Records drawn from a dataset
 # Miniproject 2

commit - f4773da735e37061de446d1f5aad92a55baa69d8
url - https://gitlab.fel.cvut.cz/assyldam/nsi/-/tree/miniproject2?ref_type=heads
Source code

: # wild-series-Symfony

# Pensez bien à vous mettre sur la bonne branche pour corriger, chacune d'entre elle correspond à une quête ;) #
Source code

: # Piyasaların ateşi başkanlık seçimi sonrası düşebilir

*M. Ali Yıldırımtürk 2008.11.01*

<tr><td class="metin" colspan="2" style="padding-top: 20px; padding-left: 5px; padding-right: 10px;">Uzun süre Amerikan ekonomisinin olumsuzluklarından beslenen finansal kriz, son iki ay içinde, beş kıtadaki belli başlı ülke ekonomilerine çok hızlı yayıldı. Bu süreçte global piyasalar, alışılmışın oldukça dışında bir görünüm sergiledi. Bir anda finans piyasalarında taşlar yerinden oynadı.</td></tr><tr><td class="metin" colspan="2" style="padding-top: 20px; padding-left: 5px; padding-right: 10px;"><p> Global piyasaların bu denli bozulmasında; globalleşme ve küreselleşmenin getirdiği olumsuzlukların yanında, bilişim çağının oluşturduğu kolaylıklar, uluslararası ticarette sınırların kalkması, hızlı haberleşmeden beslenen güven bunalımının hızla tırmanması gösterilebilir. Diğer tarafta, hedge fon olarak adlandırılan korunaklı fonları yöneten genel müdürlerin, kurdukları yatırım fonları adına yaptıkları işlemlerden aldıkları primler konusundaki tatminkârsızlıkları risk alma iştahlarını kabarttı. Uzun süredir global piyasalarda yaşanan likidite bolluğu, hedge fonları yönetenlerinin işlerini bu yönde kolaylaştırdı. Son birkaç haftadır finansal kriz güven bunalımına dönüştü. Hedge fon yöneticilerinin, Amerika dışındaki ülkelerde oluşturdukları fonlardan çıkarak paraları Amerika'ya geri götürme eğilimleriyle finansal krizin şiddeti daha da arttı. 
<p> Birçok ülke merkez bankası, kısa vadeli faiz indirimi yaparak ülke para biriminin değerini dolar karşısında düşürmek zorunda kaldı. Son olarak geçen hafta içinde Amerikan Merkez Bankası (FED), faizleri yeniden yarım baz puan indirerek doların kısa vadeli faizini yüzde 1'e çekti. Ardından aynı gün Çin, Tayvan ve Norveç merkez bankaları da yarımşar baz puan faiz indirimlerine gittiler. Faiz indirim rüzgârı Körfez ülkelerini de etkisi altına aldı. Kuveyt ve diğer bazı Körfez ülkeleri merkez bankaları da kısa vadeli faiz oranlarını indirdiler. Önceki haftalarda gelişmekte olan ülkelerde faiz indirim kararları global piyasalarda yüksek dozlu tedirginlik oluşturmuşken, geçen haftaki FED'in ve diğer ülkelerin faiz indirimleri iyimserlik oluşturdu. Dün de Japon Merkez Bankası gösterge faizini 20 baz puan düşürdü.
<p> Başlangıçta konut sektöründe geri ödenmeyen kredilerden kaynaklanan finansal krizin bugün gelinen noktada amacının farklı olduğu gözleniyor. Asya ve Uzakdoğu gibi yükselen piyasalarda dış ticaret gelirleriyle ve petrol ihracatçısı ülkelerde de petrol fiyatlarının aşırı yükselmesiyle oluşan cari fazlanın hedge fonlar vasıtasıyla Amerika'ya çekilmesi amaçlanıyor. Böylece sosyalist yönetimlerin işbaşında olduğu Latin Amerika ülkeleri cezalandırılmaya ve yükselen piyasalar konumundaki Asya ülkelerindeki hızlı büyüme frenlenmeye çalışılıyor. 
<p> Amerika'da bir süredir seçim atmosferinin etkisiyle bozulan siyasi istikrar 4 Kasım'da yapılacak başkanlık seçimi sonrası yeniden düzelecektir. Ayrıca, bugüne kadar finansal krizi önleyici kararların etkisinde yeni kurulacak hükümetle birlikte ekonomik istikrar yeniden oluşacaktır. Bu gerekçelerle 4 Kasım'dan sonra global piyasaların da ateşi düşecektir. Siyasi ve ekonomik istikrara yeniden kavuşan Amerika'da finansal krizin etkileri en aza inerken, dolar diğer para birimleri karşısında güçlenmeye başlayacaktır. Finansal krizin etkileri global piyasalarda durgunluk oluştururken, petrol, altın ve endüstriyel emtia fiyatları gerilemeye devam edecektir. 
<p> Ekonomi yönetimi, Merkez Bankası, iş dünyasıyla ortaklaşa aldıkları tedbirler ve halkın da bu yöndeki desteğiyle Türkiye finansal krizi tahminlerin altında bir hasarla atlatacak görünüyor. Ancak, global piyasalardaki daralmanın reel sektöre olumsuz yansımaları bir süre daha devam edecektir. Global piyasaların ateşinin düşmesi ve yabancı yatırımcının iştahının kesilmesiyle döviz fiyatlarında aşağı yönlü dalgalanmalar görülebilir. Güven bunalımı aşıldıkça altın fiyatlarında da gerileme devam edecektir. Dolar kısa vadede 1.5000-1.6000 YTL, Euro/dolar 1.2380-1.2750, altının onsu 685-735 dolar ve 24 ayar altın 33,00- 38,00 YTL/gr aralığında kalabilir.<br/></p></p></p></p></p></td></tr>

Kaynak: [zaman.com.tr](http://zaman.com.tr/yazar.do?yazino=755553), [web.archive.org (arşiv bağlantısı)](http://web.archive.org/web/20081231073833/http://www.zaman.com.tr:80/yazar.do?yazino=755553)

- Problem details: Repeat only what lies between the first line of the data and the line containing "Ali Yıldırımtürk 2008.11.01*", both of those lines included, exactly as it stands.

- Response box:
 # Miniproject 2

commit - f4773da735e37061de446d1f5aad92a55baa69d8
url - https://gitlab.fel.cvut.cz/assyldam/nsi/-/tree/miniproject2?ref_type=heads
Source code

: # wild-series-Symfony

# Pensez bien à vous mettre sur la bonne branche pour corriger, chacune d'entre elle correspond à une quête ;) #
Source code

: # Piyasaların ateşi başkanlık seçimi sonrası düşebilir

*M. Ali Yıldırımtürk 2008.11.01*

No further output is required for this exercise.